Rendered images with source text:
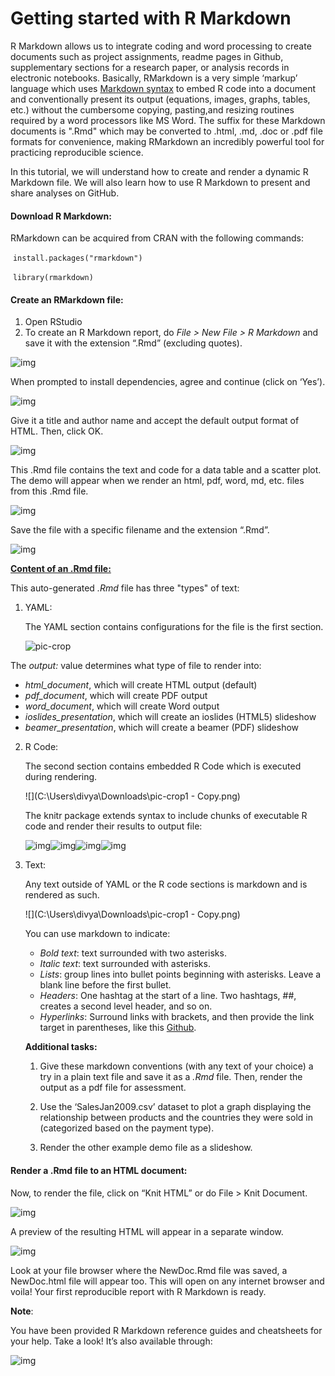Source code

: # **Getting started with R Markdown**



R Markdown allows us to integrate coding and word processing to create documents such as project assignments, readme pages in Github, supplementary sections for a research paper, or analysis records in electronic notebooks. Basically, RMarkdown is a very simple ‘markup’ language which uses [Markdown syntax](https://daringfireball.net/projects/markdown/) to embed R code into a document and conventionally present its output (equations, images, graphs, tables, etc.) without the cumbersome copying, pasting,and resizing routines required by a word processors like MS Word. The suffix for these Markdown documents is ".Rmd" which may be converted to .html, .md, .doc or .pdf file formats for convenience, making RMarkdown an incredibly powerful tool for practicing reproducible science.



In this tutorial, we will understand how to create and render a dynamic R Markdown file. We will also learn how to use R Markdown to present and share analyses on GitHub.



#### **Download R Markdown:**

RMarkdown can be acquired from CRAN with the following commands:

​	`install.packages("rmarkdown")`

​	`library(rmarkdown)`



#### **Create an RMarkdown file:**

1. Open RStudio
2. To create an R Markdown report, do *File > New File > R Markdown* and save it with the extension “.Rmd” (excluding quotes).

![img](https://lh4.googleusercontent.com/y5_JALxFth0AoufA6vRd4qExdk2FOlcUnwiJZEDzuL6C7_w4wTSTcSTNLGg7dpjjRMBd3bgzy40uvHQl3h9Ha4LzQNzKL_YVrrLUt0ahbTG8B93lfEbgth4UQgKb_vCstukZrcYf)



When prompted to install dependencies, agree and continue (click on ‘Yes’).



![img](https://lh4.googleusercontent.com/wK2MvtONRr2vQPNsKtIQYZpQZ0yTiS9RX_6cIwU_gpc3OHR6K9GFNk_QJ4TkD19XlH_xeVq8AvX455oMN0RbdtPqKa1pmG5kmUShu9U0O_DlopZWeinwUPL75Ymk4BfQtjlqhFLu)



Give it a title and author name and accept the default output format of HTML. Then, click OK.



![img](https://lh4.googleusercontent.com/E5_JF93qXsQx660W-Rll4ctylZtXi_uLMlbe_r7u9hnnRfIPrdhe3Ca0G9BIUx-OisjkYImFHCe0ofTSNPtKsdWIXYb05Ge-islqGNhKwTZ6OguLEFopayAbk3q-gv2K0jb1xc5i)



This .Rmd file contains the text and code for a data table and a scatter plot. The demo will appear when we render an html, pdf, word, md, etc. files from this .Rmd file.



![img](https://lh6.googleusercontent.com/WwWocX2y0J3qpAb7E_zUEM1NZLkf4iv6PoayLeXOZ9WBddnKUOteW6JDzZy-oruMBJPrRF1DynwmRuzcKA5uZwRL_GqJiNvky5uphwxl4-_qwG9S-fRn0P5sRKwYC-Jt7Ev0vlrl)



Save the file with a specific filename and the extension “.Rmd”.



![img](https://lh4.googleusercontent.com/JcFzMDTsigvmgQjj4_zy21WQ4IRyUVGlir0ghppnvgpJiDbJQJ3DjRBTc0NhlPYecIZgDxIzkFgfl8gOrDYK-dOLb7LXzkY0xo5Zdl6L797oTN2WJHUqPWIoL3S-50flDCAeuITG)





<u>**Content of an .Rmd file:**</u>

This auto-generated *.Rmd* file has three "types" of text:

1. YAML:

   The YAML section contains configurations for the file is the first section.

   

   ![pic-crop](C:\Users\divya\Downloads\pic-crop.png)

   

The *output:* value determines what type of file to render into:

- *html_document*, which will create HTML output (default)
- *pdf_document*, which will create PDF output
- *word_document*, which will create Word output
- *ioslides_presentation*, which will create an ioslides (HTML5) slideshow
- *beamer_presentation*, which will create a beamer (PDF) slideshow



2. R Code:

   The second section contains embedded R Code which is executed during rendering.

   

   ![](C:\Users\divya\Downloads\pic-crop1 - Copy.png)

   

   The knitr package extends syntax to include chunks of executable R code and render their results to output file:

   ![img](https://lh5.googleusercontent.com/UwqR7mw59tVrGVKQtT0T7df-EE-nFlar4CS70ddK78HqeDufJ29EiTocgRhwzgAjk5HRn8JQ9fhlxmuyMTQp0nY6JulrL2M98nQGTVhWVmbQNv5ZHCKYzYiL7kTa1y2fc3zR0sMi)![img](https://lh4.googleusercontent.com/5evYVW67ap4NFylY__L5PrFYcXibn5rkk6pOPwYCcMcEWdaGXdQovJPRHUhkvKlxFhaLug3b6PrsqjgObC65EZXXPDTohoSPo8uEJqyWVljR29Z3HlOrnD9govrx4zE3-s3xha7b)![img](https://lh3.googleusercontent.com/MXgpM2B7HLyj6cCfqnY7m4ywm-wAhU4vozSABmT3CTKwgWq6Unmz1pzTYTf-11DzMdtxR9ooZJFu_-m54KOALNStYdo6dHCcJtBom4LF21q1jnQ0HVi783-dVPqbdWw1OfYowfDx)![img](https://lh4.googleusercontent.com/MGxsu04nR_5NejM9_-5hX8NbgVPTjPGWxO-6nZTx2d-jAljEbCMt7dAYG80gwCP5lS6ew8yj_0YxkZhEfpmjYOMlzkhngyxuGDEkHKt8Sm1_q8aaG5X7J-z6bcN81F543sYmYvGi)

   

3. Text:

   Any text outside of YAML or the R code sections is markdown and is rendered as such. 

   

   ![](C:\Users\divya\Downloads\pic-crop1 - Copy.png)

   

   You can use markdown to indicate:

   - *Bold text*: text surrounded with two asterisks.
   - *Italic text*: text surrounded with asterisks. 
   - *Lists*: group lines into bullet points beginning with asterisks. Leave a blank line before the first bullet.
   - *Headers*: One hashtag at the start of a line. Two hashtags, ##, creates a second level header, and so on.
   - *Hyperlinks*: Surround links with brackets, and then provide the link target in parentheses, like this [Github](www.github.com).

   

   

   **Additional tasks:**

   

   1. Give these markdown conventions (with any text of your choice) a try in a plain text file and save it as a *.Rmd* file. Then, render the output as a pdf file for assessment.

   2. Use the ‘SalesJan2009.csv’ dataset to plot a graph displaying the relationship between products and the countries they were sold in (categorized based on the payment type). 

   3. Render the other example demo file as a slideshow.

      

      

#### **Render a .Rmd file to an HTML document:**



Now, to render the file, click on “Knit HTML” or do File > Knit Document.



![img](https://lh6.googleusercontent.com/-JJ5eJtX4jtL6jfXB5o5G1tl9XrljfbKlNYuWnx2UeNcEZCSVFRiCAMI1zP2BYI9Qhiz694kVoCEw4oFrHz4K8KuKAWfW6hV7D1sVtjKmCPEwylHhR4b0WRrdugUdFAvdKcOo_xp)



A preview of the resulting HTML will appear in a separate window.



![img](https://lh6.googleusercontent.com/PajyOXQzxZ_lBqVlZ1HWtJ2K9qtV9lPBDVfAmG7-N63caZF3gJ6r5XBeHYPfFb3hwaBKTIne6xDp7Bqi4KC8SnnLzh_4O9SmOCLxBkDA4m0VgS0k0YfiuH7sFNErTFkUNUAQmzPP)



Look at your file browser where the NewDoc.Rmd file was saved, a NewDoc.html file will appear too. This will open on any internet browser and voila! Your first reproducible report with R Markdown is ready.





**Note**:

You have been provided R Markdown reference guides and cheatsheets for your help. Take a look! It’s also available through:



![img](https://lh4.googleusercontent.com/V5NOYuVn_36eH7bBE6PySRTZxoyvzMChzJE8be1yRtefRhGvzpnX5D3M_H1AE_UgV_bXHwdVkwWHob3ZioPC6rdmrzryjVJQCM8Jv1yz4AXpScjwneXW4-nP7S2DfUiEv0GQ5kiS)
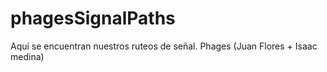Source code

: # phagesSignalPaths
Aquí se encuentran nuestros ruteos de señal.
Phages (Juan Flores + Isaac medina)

• Problem
Pictures aside, repeat every entry exactly as written.

• Exercise result
Source code

: # **Getting started with R Markdown**



R Markdown allows us to integrate coding and word processing to create documents such as project assignments, readme pages in Github, supplementary sections for a research paper, or analysis records in electronic notebooks. Basically, RMarkdown is a very simple ‘markup’ language which uses [Markdown syntax](https://daringfireball.net/projects/markdown/) to embed R code into a document and conventionally present its output (equations, images, graphs, tables, etc.) without the cumbersome copying, pasting,and resizing routines required by a word processors like MS Word. The suffix for these Markdown documents is ".Rmd" which may be converted to .html, .md, .doc or .pdf file formats for convenience, making RMarkdown an incredibly powerful tool for practicing reproducible science.



In this tutorial, we will understand how to create and render a dynamic R Markdown file. We will also learn how to use R Markdown to present and share analyses on GitHub.



#### **Download R Markdown:**

RMarkdown can be acquired from CRAN with the following commands:

​	`install.packages("rmarkdown")`

​	`library(rmarkdown)`



#### **Create an RMarkdown file:**

1. Open RStudio
2. To create an R Markdown report, do *File > New File > R Markdown* and save it with the extension “.Rmd” (excluding quotes).

![img](https://lh4.googleusercontent.com/y5_JALxFth0AoufA6vRd4qExdk2FOlcUnwiJZEDzuL6C7_w4wTSTcSTNLGg7dpjjRMBd3bgzy40uvHQl3h9Ha4LzQNzKL_YVrrLUt0ahbTG8B93lfEbgth4UQgKb_vCstukZrcYf)



When prompted to install dependencies, agree and continue (click on ‘Yes’).



![img](https://lh4.googleusercontent.com/wK2MvtONRr2vQPNsKtIQYZpQZ0yTiS9RX_6cIwU_gpc3OHR6K9GFNk_QJ4TkD19XlH_xeVq8AvX455oMN0RbdtPqKa1pmG5kmUShu9U0O_DlopZWeinwUPL75Ymk4BfQtjlqhFLu)



Give it a title and author name and accept the default output format of HTML. Then, click OK.



![img](https://lh4.googleusercontent.com/E5_JF93qXsQx660W-Rll4ctylZtXi_uLMlbe_r7u9hnnRfIPrdhe3Ca0G9BIUx-OisjkYImFHCe0ofTSNPtKsdWIXYb05Ge-islqGNhKwTZ6OguLEFopayAbk3q-gv2K0jb1xc5i)



This .Rmd file contains the text and code for a data table and a scatter plot. The demo will appear when we render an html, pdf, word, md, etc. files from this .Rmd file.



![img](https://lh6.googleusercontent.com/WwWocX2y0J3qpAb7E_zUEM1NZLkf4iv6PoayLeXOZ9WBddnKUOteW6JDzZy-oruMBJPrRF1DynwmRuzcKA5uZwRL_GqJiNvky5uphwxl4-_qwG9S-fRn0P5sRKwYC-Jt7Ev0vlrl)



Save the file with a specific filename and the extension “.Rmd”.



![img](https://lh4.googleusercontent.com/JcFzMDTsigvmgQjj4_zy21WQ4IRyUVGlir0ghppnvgpJiDbJQJ3DjRBTc0NhlPYecIZgDxIzkFgfl8gOrDYK-dOLb7LXzkY0xo5Zdl6L797oTN2WJHUqPWIoL3S-50flDCAeuITG)





<u>**Content of an .Rmd file:**</u>

This auto-generated *.Rmd* file has three "types" of text:

1. YAML:

   The YAML section contains configurations for the file is the first section.

   

   ![pic-crop](C:\Users\divya\Downloads\pic-crop.png)

   

The *output:* value determines what type of file to render into:

- *html_document*, which will create HTML output (default)
- *pdf_document*, which will create PDF output
- *word_document*, which will create Word output
- *ioslides_presentation*, which will create an ioslides (HTML5) slideshow
- *beamer_presentation*, which will create a beamer (PDF) slideshow



2. R Code:

   The second section contains embedded R Code which is executed during rendering.

   

   ![](C:\Users\divya\Downloads\pic-crop1 - Copy.png)

   

   The knitr package extends syntax to include chunks of executable R code and render their results to output file:

   ![img](https://lh5.googleusercontent.com/UwqR7mw59tVrGVKQtT0T7df-EE-nFlar4CS70ddK78HqeDufJ29EiTocgRhwzgAjk5HRn8JQ9fhlxmuyMTQp0nY6JulrL2M98nQGTVhWVmbQNv5ZHCKYzYiL7kTa1y2fc3zR0sMi)![img](https://lh4.googleusercontent.com/5evYVW67ap4NFylY__L5PrFYcXibn5rkk6pOPwYCcMcEWdaGXdQovJPRHUhkvKlxFhaLug3b6PrsqjgObC65EZXXPDTohoSPo8uEJqyWVljR29Z3HlOrnD9govrx4zE3-s3xha7b)![img](https://lh3.googleusercontent.com/MXgpM2B7HLyj6cCfqnY7m4ywm-wAhU4vozSABmT3CTKwgWq6Unmz1pzTYTf-11DzMdtxR9ooZJFu_-m54KOALNStYdo6dHCcJtBom4LF21q1jnQ0HVi783-dVPqbdWw1OfYowfDx)![img](https://lh4.googleusercontent.com/MGxsu04nR_5NejM9_-5hX8NbgVPTjPGWxO-6nZTx2d-jAljEbCMt7dAYG80gwCP5lS6ew8yj_0YxkZhEfpmjYOMlzkhngyxuGDEkHKt8Sm1_q8aaG5X7J-z6bcN81F543sYmYvGi)

   

3. Text:

   Any text outside of YAML or the R code sections is markdown and is rendered as such. 

   

   ![](C:\Users\divya\Downloads\pic-crop1 - Copy.png)

   

   You can use markdown to indicate:

   - *Bold text*: text surrounded with two asterisks.
   - *Italic text*: text surrounded with asterisks. 
   - *Lists*: group lines into bullet points beginning with asterisks. Leave a blank line before the first bullet.
   - *Headers*: One hashtag at the start of a line. Two hashtags, ##, creates a second level header, and so on.
   - *Hyperlinks*: Surround links with brackets, and then provide the link target in parentheses, like this [Github](www.github.com).

   

   

   **Additional tasks:**

   

   1. Give these markdown conventions (with any text of your choice) a try in a plain text file and save it as a *.Rmd* file. Then, render the output as a pdf file for assessment.

   2. Use the ‘SalesJan2009.csv’ dataset to plot a graph displaying the relationship between products and the countries they were sold in (categorized based on the payment type). 

   3. Render the other example demo file as a slideshow.

      

      

#### **Render a .Rmd file to an HTML document:**



Now, to render the file, click on “Knit HTML” or do File > Knit Document.



![img](https://lh6.googleusercontent.com/-JJ5eJtX4jtL6jfXB5o5G1tl9XrljfbKlNYuWnx2UeNcEZCSVFRiCAMI1zP2BYI9Qhiz694kVoCEw4oFrHz4K8KuKAWfW6hV7D1sVtjKmCPEwylHhR4b0WRrdugUdFAvdKcOo_xp)



A preview of the resulting HTML will appear in a separate window.



![img](https://lh6.googleusercontent.com/PajyOXQzxZ_lBqVlZ1HWtJ2K9qtV9lPBDVfAmG7-N63caZF3gJ6r5XBeHYPfFb3hwaBKTIne6xDp7Bqi4KC8SnnLzh_4O9SmOCLxBkDA4m0VgS0k0YfiuH7sFNErTFkUNUAQmzPP)



Look at your file browser where the NewDoc.Rmd file was saved, a NewDoc.html file will appear too. This will open on any internet browser and voila! Your first reproducible report with R Markdown is ready.





**Note**:

You have been provided R Markdown reference guides and cheatsheets for your help. Take a look! It’s also available through:



![img](https://lh4.googleusercontent.com/V5NOYuVn_36eH7bBE6PySRTZxoyvzMChzJE8be1yRtefRhGvzpnX5D3M_H1AE_UgV_bXHwdVkwWHob3ZioPC6rdmrzryjVJQCM8Jv1yz4AXpScjwneXW4-nP7S2DfUiEv0GQ5kiS)
Source code

: # phagesSignalPaths
Aquí se encuentran nuestros ruteos de señal.
Phages (Juan Flores + Isaac medina)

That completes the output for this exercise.